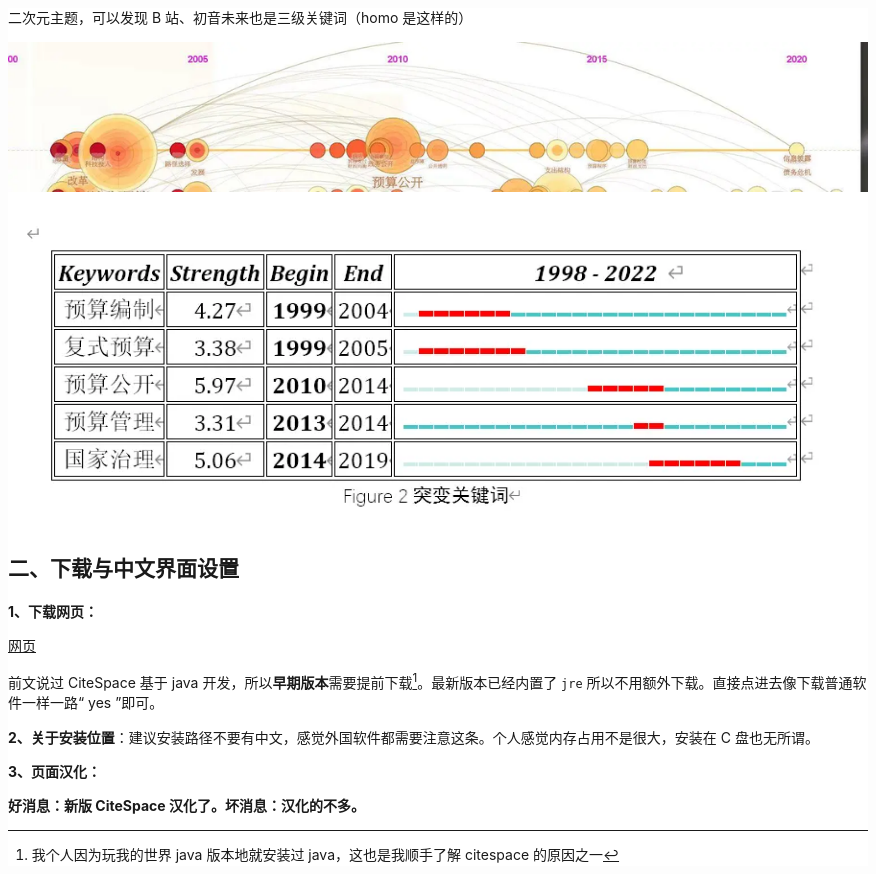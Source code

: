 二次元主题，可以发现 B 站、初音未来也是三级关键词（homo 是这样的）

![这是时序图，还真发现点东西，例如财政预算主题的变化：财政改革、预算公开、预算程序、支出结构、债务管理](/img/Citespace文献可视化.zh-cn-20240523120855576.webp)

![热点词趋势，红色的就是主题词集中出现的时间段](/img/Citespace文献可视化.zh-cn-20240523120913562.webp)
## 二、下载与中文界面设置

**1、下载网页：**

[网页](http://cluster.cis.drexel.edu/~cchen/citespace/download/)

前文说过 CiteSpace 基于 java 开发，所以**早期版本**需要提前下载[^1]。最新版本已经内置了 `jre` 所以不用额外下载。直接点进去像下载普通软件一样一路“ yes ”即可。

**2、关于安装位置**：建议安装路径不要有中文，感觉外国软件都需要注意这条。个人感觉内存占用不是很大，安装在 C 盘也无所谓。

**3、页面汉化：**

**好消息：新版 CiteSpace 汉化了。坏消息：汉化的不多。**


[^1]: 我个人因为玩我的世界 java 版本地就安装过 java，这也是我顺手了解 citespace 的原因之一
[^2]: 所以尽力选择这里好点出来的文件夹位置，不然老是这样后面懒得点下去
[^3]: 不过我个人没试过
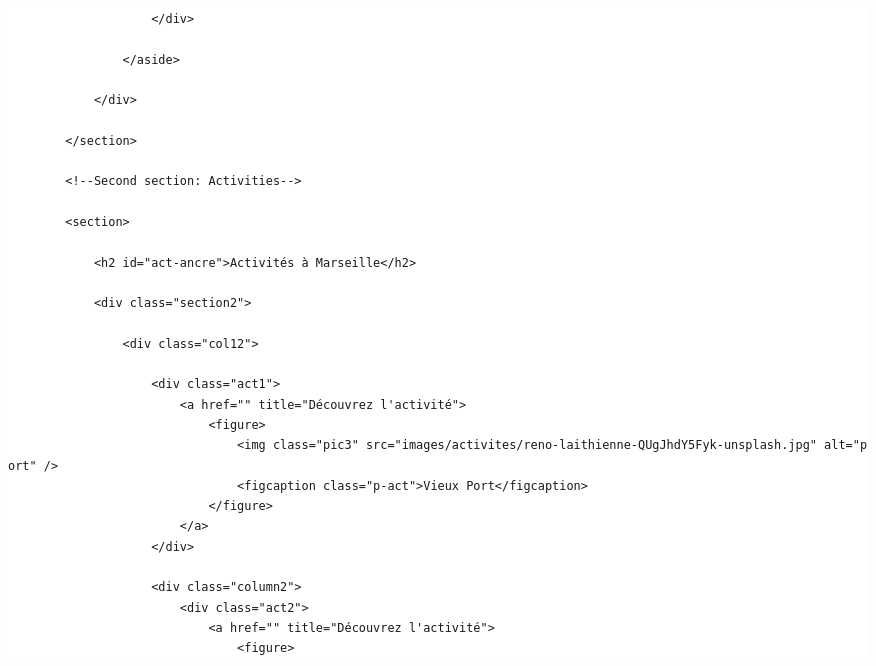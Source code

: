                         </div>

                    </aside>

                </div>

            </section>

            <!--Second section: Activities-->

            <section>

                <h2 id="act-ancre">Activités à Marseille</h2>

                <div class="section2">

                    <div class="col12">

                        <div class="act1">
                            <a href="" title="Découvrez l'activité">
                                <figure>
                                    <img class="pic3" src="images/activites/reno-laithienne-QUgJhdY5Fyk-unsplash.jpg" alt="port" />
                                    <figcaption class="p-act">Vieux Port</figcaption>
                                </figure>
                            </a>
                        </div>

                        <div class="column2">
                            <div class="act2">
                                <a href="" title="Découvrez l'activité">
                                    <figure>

**The task:** Scan the listing for the string "Découvrez". Copy each line that has it.

**Solution for this exercise:**
                            <a href="" title="Découvrez l'activité">
                                <a href="" title="Découvrez l'activité">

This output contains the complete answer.